Graves disease is named after an eminent, nineteenth century Irish surgeon, Robert James Graves, who first described the association of eye disease with an enlarged thyroid gland.
What is Graves’ Disease?
Graves’ disease is an autoimmune disease. Simply put, your immune system goes haywire. Then, it starts to attack your thyroid gland. In addition, it may attack your eyes and rarely, skin. Graves’ disease affects the thyroid gland in about 90% of cases, eyes in about 25-50% of cases, and skin in about 1-4 % of cases.
Graves disease usually has a genetic predisposition for autoimmune disorders. For example, a family member may have asthma, Type 1 diabetes or Hashimoto’s thyroiditis or Graves disease. It affects females much more commonly than males, with a ratio of about 6:1. It usually starts in young age, but can happen at any age. Onset is usually insidious, but rarely it can be rather acute.
When it affects the thyroid gland, it causes an overproduction of thyroid hormones, which is medically called hyperthyroidism. It usually causes diffuse enlargement of the thyroid gland, medically known as a goiter.
If it affects the eyes, it causes what is medically known as Graves’ orbitopathy or ophthalmopathy.
Rarely, it may affect the skin, we call it Graves’ dermopathy or pretibial myxedema.
Symptoms of Graves’ Disease
- Weight loss despite eating a lot
- Palpitations (rapid heart beat). Sometimes, irregular rapid heart beat, known as atrial fibrillation
- Feeling hot all the time when other people feel comfortable
- Excessive perspiration
- Diffuse enlargement of the thyroid gland, called diffuse goiter
- Too much energy followed by exhaustion
- Shortness of breath
- High blood pressure, especially systolic blood pressure
- Chest pain
- Muscle weakness
- Weakening of bone strength, known as osteopenia or osteoporosis
- High calcium in the blood
- In women, hyperthyroidism can also lead to less frequent, scanty menses and sometimes, even complete lack of menses.
- In men, hyperthyroidism can cause enlargement of breast tissue, medically known as gynecomastia.
Graves’ Disease Without Any Symptoms
Rarely, patients with Graves’ disease do not have any symptoms. But they get diagnosed with Graves disease because their physician does a battery of laboratory tests including thyroid antibodies. I like to consider this condition an early stage of Graves disease. For this reason, it does not require any drug treatment, radioactive iodine or surgery. However, it does require treatment of the underlying autoimmune disorder which includes stress management, diet and high dose of vitamin D, as outlined in Treatment of Graves’ disease
How Do You Diagnose Graves Disease?
An experienced endocrinologist puts all the clinical features of a patient into perspective. In this way, he can readily make a clinical diagnosis of Graves’ disease. Often, the endocrinologist will order a blood test for thyroid antibodies to confirm his clinical impression.
Thyroid Antibody Tests:
- TPO (Thyroid PerOxidase) antibody.
- Tg (ThyroGlobulin) antibody.
- Thyroid Stimulating Immunoglobulin (TSI).

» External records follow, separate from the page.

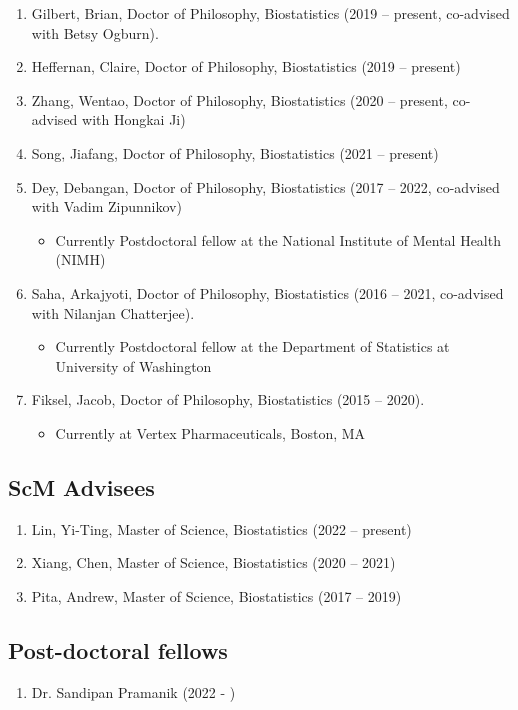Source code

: \documentclass[12pt]{article}
\newcommand{\myben}[1]{\smallskip\begin{enumerate}[start=1,label={\scriptsize \arabic*$\ $},leftmargin=\parindent]\setlength{\itemsep}{#1}\vspace*{-0.7em}}
\newcommand{\ee}{\end{enumerate}}
\begin{document}
\myben{-0.1em}
\item Gilbert, Brian, Doctor of Philosophy, Biostatistics (2019 -- present, co-advised with Betsy Ogburn).
\item Heffernan, Claire, Doctor of Philosophy, Biostatistics (2019 -- present)
\item Zhang, Wentao, Doctor of Philosophy, Biostatistics (2020 -- present, co-advised with Hongkai Ji)
\item Song, Jiafang, Doctor of Philosophy, Biostatistics (2021 -- present)
\item Dey, Debangan, Doctor of Philosophy, Biostatistics (2017 -- 2022, co-advised with Vadim Zipunnikov)
\begin{itemize}
	\item Currently Postdoctoral fellow at the National Institute of Mental Health (NIMH)
\end{itemize}
\item Saha, Arkajyoti, Doctor of Philosophy, Biostatistics (2016 -- 2021, co-advised with Nilanjan Chatterjee).
\begin{itemize}
	\item Currently Postdoctoral fellow at the Department of Statistics at University of Washington
\end{itemize}
\item Fiksel, Jacob, Doctor of Philosophy, Biostatistics (2015 -- 2020).
\begin{itemize}
	\item Currently at Vertex Pharmaceuticals, Boston, MA
\end{itemize}

\ee

\subsection*{ScM Advisees}

\myben{-0.1em}
\item Lin, Yi-Ting, Master of Science, Biostatistics (2022 -- present)
\item Xiang, Chen, Master of Science, Biostatistics (2020 -- 2021)
\item Pita, Andrew, Master of Science, Biostatistics (2017 -- 2019)
\ee

\subsection*{Post-doctoral fellows}
\myben{-0.1em}
\item Dr. Sandipan Pramanik (2022 - )
\ee
\end{document}
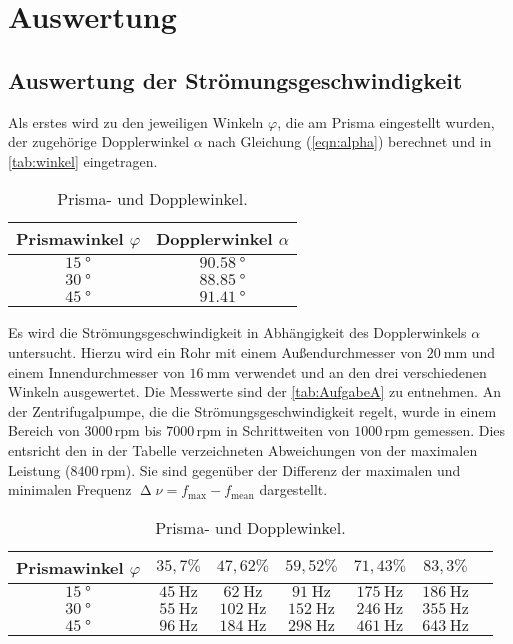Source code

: \section{Auswertung}
\label{sec:Auswertung}

\subsection{Auswertung der Strömungsgeschwindigkeit}
\label{subsec:stroemi}
Als erstes wird zu den jeweiligen Winkeln $\varphi$, die am Prisma eingestellt wurden, der zugehörige Dopplerwinkel $\alpha$ nach Gleichung (\ref{eqn:alpha})
berechnet und in \autoref{tab:winkel} eingetragen.
\begin{table}[H]
  \centering
  \caption{Prisma- und Dopplewinkel.}
  \label{tab:winkel}
  \begin{tabular}{c c}
    \toprule
    Prismawinkel $\varphi$ & Dopplerwinkel $\alpha$ \\
    \midrule
    $\SI{15}{\degree}$ & $\SI{90,58}{\degree}$ \\
    $\SI{30}{\degree}$ & $\SI{88,85}{\degree}$ \\
    $\SI{45}{\degree}$ & $\SI{91,41}{\degree}$ \\
    \bottomrule
  \end{tabular}
\end{table}

\noindent
Es wird die Strömungsgeschwindigkeit in Abhängigkeit des Dopplerwinkels $\alpha$ untersucht. Hierzu wird ein Rohr mit einem Außendurchmesser von $\SI{20}{\milli\meter}$
und einem Innendurchmesser von $\SI{16}{\milli\meter}$ verwendet und an den drei verschiedenen Winkeln ausgewertet. Die Messwerte sind der \autoref{tab:AufgabeA} zu entnehmen.
An der Zentrifugalpumpe, die die Strömungsgeschwindigkeit regelt, wurde in einem Bereich von $3000 \,\text{rpm}$ bis $7000 \,\text{rpm}$ in Schrittweiten von $1000 \,\text{rpm}$ gemessen. Dies entsricht den in der
Tabelle verzeichneten Abweichungen von der maximalen Leistung ($8400\, \text{rpm}$). Sie sind gegenüber der Differenz der maximalen und minimalen Frequenz $\upDelta \nu = f_{\text{max}} - f_{\text{mean}}$ dargestellt.
\begin{table}[H]
  \centering
  \caption{Prisma- und Dopplewinkel.}
  \label{tab:AufgabeA}
  \begin{tabular}{c c c c c c c}
    \toprule
    Prismawinkel $\varphi$ & $35,7 \%$ & $47,62 \%$ & $59,52 \%$ & $71,43 \%$ & $83,3 \%$\\
    \midrule
    $\SI{15}{\degree}$ & $\SI{45}{\hertz}$ & $\SI{62}{\hertz}$ & $\SI{91}{\hertz}$ & $\SI{175}{\hertz}$ & $\SI{186}{\hertz}$ \\
    $\SI{30}{\degree}$ & $\SI{55}{\hertz}$ & $\SI{102}{\hertz}$ & $\SI{152}{\hertz}$ & $\SI{246}{\hertz}$ & $\SI{355}{\hertz}$ \\
    $\SI{45}{\degree}$ & $\SI{96}{\hertz}$ & $\SI{184}{\hertz}$ & $\SI{298}{\hertz}$ & $\SI{461}{\hertz}$ & $\SI{643}{\hertz}$ \\
    \bottomrule
  \end{tabular}
\end{table}

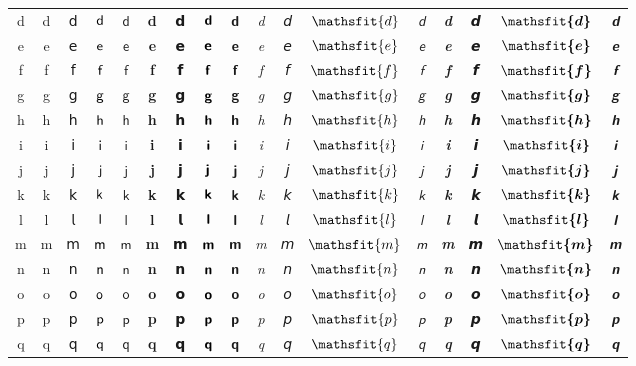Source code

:\documentclass[10pt]{standalone}
\newcommand{\SANS}[1]{\ifmmode\mathsf{#1}\else\textsf{#1}\fi}
\newcommand{\BSANS}[1]{\ifmmode\boldsymbol{\mathsf{#1}}\else\textbf{\textsf{#1}}\fi}
\newcommand{\ISANS}[1]{\ifmmode\mathsfit{#1}\else\textit{\textsf{#1}}\fi}
\newcommand{\BISANS}[1]{\ifmmode\bm{\mathsfit{#1}}\else\textbf{\textsf{\textit{#1}}}\fi}
\begin{document}
\begin{tabular}{c|cc|cc|cc|cc|cc|cc|cc|cc}
d & \SANS{d} & 𝖽 & $\SANS{d}$ & $𝖽$ & \BSANS{d} & 𝗱 & $\BSANS{d}$ & $𝗱$ & \ISANS{d} & 𝘥 & $\ISANS{d}$ & $𝘥$ & \BISANS{d} & 𝙙 & $\BISANS{d}$ & $𝙙$ \\
e & \SANS{e} & 𝖾 & $\SANS{e}$ & $𝖾$ & \BSANS{e} & 𝗲 & $\BSANS{e}$ & $𝗲$ & \ISANS{e} & 𝘦 & $\ISANS{e}$ & $𝘦$ & \BISANS{e} & 𝙚 & $\BISANS{e}$ & $𝙚$ \\
f & \SANS{f} & 𝖿 & $\SANS{f}$ & $𝖿$ & \BSANS{f} & 𝗳 & $\BSANS{f}$ & $𝗳$ & \ISANS{f} & 𝘧 & $\ISANS{f}$ & $𝘧$ & \BISANS{f} & 𝙛 & $\BISANS{f}$ & $𝙛$ \\
g & \SANS{g} & 𝗀 & $\SANS{g}$ & $𝗀$ & \BSANS{g} & 𝗴 & $\BSANS{g}$ & $𝗴$ & \ISANS{g} & 𝘨 & $\ISANS{g}$ & $𝘨$ & \BISANS{g} & 𝙜 & $\BISANS{g}$ & $𝙜$ \\
h & \SANS{h} & 𝗁 & $\SANS{h}$ & $𝗁$ & \BSANS{h} & 𝗵 & $\BSANS{h}$ & $𝗵$ & \ISANS{h} & 𝘩 & $\ISANS{h}$ & $𝘩$ & \BISANS{h} & 𝙝 & $\BISANS{h}$ & $𝙝$ \\
i & \SANS{i} & 𝗂 & $\SANS{i}$ & $𝗂$ & \BSANS{i} & 𝗶 & $\BSANS{i}$ & $𝗶$ & \ISANS{i} & 𝘪 & $\ISANS{i}$ & $𝘪$ & \BISANS{i} & 𝙞 & $\BISANS{i}$ & $𝙞$ \\
j & \SANS{j} & 𝗃 & $\SANS{j}$ & $𝗃$ & \BSANS{j} & 𝗷 & $\BSANS{j}$ & $𝗷$ & \ISANS{j} & 𝘫 & $\ISANS{j}$ & $𝘫$ & \BISANS{j} & 𝙟 & $\BISANS{j}$ & $𝙟$ \\
k & \SANS{k} & 𝗄 & $\SANS{k}$ & $𝗄$ & \BSANS{k} & 𝗸 & $\BSANS{k}$ & $𝗸$ & \ISANS{k} & 𝘬 & $\ISANS{k}$ & $𝘬$ & \BISANS{k} & 𝙠 & $\BISANS{k}$ & $𝙠$ \\
l & \SANS{l} & 𝗅 & $\SANS{l}$ & $𝗅$ & \BSANS{l} & 𝗹 & $\BSANS{l}$ & $𝗹$ & \ISANS{l} & 𝘭 & $\ISANS{l}$ & $𝘭$ & \BISANS{l} & 𝙡 & $\BISANS{l}$ & $𝙡$ \\
m & \SANS{m} & 𝗆 & $\SANS{m}$ & $𝗆$ & \BSANS{m} & 𝗺 & $\BSANS{m}$ & $𝗺$ & \ISANS{m} & 𝘮 & $\ISANS{m}$ & $𝘮$ & \BISANS{m} & 𝙢 & $\BISANS{m}$ & $𝙢$ \\
n & \SANS{n} & 𝗇 & $\SANS{n}$ & $𝗇$ & \BSANS{n} & 𝗻 & $\BSANS{n}$ & $𝗻$ & \ISANS{n} & 𝘯 & $\ISANS{n}$ & $𝘯$ & \BISANS{n} & 𝙣 & $\BISANS{n}$ & $𝙣$ \\
o & \SANS{o} & 𝗈 & $\SANS{o}$ & $𝗈$ & \BSANS{o} & 𝗼 & $\BSANS{o}$ & $𝗼$ & \ISANS{o} & 𝘰 & $\ISANS{o}$ & $𝘰$ & \BISANS{o} & 𝙤 & $\BISANS{o}$ & $𝙤$ \\
p & \SANS{p} & 𝗉 & $\SANS{p}$ & $𝗉$ & \BSANS{p} & 𝗽 & $\BSANS{p}$ & $𝗽$ & \ISANS{p} & 𝘱 & $\ISANS{p}$ & $𝘱$ & \BISANS{p} & 𝙥 & $\BISANS{p}$ & $𝙥$ \\
q & \SANS{q} & 𝗊 & $\SANS{q}$ & $𝗊$ & \BSANS{q} & 𝗾 & $\BSANS{q}$ & $𝗾$ & \ISANS{q} & 𝘲 & $\ISANS{q}$ & $𝘲$ & \BISANS{q} & 𝙦 & $\BISANS{q}$ & $𝙦$ \\

\end{tabular}
\end{document}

- Thyrotropin Receptor Antibody (TRAB).
Blood tests for TPO and Tg antibodies are easily available. Additionally, these tests are cheap. In the right clinical setting, these two antibody tests are sufficient to confirm the diagnosis of Graves’ disease.
Specific Test For Graves’ Disease:
Thyroid Stimulating Immunoglobulin (TSI) is the most specific test for Graves’ disease. TRAB is another test but is less specific than TSI. Both tests are more expensive, less commonly done and may not be readily available.
Radioiodine Test of Thyroid
Rarely, the endocrinologist will resort to a special test called radioiodine uptake and scan of thyroid, especially to differentiate Graves’ hyperthyroidism from Subacute thyroiditis and Painless thyroiditis. Thyroid radioiodine uptakes are typically high in Graves’ hyperthyroidism, but very low in Subacute thyroiditis and Painless thyroiditis.
Proper Interpretation Of Radioiodine Uptake and Scan
The results of the thyroid radioiodine uptake and scan should be interpreted by an endocrinologist in the context of the overall clinical picture of the patient. Sometimes, an overzealous radiologist may over-interpret the test, which can lead to misdiagnosis. For example, a radiologist may suggest that the patient has hypothyroidism (Underactive Thyroid), based upon low uptake values of radioiodine, which are not only seen in hypothyroidism, but also typically seen in cases of hyperthyroidism (overactive thyroid) due to Subacute thyroiditis, post-partum thyroiditis as well as Painless thyroiditis. A family physician may follow the radiologist’s advice and put this patient on thyroid hormone replacement, which is like adding fuel to the fire. Then, the patient may end up with a serious medical emergency. I have encountered these kinds of messed up cases.